→ Exercise directions
Your answer should hold only the lines from the start of the data below through the line with "y gestos de", copied exactly, with pictures left out.

→ Data provided
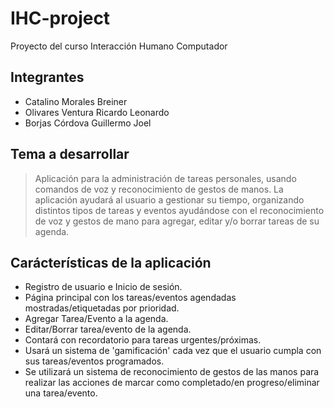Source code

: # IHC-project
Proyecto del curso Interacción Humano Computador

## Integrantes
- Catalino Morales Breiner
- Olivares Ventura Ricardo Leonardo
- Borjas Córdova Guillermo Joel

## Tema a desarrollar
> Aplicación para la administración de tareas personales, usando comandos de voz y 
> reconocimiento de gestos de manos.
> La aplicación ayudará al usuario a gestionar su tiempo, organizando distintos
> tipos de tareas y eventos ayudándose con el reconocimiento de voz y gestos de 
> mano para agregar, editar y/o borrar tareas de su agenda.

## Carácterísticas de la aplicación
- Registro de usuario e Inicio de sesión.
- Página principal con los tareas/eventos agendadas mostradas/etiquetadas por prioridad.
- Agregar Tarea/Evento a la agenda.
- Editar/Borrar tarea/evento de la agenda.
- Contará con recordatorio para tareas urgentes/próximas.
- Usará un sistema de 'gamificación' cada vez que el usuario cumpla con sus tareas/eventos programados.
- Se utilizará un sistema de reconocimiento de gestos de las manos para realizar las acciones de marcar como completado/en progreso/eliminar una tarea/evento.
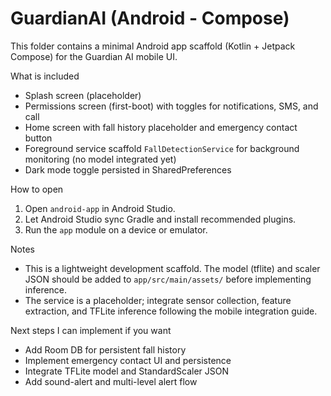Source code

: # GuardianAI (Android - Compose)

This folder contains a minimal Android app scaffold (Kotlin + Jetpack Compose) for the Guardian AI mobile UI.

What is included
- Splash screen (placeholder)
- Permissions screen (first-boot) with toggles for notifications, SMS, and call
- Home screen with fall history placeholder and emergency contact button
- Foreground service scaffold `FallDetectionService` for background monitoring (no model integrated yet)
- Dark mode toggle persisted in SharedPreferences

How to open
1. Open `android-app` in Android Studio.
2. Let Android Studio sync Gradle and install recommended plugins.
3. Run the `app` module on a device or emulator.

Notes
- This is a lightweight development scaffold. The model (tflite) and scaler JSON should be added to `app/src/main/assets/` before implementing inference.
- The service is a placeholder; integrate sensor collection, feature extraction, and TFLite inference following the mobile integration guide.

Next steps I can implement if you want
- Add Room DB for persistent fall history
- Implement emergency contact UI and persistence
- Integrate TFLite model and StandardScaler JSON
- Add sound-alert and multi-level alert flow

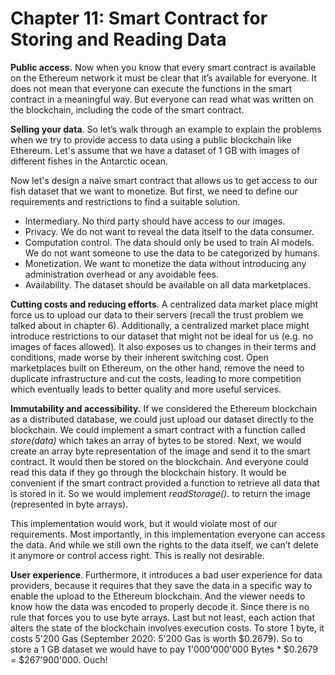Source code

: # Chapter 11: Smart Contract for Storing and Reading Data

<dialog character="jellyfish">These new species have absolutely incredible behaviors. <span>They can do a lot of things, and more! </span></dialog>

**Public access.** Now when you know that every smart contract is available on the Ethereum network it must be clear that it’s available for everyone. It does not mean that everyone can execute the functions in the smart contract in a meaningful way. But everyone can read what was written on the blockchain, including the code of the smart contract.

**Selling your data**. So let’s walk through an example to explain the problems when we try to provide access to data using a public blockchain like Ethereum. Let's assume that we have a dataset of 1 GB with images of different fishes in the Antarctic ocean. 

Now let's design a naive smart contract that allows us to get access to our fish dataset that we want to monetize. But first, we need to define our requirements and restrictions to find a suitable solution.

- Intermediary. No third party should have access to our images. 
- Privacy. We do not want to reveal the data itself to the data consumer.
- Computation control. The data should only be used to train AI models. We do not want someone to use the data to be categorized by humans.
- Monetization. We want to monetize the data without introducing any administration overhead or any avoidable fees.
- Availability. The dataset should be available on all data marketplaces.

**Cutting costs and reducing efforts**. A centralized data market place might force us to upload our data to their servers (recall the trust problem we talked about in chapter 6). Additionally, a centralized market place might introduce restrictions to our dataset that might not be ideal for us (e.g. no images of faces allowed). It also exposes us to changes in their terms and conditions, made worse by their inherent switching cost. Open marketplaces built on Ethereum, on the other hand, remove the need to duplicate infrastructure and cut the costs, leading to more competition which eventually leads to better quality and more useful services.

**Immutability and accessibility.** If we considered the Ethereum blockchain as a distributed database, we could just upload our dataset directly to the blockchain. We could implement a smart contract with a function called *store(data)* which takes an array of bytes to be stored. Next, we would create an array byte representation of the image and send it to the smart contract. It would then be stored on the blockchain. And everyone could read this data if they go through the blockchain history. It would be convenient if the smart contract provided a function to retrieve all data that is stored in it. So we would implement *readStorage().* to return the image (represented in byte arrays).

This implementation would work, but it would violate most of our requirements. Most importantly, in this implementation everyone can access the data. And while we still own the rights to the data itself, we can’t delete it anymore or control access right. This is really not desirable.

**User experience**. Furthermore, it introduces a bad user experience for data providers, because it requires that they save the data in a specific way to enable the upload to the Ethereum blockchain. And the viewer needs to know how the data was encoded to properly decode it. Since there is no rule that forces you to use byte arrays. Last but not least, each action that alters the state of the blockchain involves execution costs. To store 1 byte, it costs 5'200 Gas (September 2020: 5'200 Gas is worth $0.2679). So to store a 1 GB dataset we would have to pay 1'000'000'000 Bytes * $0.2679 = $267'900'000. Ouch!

→ Answer for this exercise
Source code

: # IHC-project
Proyecto del curso Interacción Humano Computador

## Integrantes
- Catalino Morales Breiner
- Olivares Ventura Ricardo Leonardo
- Borjas Córdova Guillermo Joel

## Tema a desarrollar
> Aplicación para la administración de tareas personales, usando comandos de voz y 
> reconocimiento de gestos de manos.
> La aplicación ayudará al usuario a gestionar su tiempo, organizando distintos
> tipos de tareas y eventos ayudándose con el reconocimiento de voz y gestos de 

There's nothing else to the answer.